EXERCISE OBJECTIVE: In the material below, find each line with the string "receives" and copy it.

#### SUPPLIED DATA ####

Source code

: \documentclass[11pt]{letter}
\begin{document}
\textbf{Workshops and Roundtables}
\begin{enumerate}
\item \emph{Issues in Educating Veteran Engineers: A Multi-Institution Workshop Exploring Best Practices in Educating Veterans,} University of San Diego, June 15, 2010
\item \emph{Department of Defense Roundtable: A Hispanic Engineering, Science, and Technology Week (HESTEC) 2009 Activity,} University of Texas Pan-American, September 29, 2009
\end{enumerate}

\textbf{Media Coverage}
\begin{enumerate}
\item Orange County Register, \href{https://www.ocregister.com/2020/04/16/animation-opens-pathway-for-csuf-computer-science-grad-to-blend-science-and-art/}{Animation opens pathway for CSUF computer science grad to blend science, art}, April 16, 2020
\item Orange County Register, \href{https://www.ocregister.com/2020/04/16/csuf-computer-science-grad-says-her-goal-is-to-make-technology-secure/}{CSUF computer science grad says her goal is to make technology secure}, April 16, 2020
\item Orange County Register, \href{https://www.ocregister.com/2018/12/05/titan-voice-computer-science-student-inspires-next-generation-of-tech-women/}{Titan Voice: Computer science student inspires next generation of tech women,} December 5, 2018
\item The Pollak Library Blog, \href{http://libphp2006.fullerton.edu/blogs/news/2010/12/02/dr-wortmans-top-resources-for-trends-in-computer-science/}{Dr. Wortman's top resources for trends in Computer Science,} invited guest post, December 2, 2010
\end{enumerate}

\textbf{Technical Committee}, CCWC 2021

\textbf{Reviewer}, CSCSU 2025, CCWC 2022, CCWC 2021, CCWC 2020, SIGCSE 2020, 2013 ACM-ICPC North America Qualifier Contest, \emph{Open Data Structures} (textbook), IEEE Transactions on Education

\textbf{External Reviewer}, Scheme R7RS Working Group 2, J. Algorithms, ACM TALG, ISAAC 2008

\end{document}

####
#### SUPPLIED DATA ####

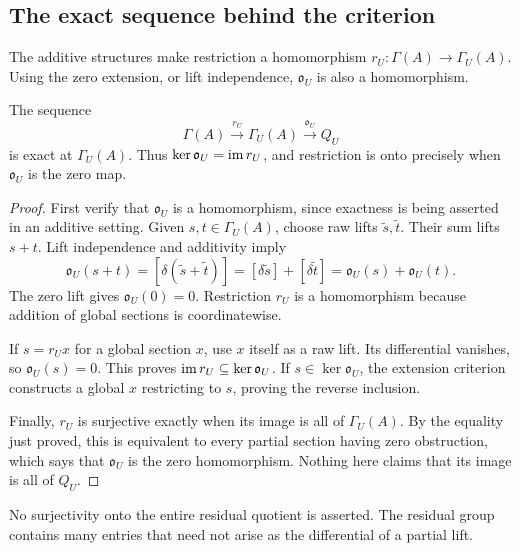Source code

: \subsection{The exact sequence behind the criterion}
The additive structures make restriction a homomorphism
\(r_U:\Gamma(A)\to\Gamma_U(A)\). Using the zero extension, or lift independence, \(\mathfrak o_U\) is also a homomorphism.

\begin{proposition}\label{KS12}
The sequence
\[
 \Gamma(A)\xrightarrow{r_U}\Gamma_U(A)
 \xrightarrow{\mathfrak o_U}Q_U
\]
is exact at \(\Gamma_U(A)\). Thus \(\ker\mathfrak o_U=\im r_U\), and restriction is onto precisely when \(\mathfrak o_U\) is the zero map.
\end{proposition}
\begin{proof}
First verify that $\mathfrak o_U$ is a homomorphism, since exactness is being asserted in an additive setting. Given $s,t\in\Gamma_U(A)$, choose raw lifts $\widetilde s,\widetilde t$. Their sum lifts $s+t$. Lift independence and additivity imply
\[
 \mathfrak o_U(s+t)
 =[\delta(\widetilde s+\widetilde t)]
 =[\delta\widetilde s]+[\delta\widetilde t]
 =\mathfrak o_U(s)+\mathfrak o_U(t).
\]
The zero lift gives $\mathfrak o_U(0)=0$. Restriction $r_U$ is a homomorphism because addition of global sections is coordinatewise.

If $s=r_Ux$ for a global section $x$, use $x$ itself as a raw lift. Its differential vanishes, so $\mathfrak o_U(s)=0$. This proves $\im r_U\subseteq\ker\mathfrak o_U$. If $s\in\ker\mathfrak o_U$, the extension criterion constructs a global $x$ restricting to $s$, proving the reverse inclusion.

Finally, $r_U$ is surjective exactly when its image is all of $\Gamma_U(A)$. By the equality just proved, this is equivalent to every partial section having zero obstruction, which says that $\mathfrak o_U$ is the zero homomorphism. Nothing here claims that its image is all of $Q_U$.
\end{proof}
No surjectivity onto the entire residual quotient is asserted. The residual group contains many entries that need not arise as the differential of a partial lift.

####
#### SUPPLIED DATA ####

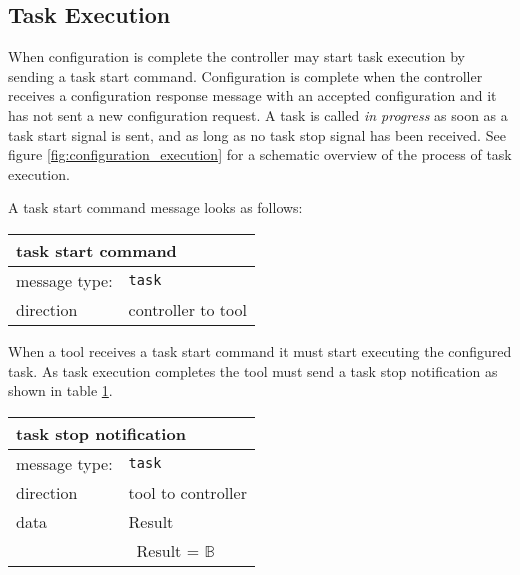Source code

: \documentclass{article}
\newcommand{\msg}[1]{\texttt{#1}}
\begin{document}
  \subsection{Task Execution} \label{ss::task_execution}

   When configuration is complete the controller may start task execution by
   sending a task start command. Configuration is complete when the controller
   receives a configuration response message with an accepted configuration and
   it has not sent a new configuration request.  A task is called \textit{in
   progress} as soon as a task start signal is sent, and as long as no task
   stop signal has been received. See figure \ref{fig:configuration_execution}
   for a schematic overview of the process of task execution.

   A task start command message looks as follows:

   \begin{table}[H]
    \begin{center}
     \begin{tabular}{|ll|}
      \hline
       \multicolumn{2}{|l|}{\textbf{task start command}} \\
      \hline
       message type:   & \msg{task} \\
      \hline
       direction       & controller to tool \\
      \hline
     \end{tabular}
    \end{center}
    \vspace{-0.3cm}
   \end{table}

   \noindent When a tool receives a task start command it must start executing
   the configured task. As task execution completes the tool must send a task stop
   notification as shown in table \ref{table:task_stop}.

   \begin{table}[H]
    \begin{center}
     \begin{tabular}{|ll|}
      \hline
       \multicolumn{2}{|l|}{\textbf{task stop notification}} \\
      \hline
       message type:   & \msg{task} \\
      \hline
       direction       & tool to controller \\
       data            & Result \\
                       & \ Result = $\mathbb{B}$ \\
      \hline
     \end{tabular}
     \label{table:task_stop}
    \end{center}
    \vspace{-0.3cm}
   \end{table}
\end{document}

####

SOLUTION FOR THIS PROBLEM:
   receives a configuration response message with an accepted configuration and
   \noindent When a tool receives a task start command it must start executing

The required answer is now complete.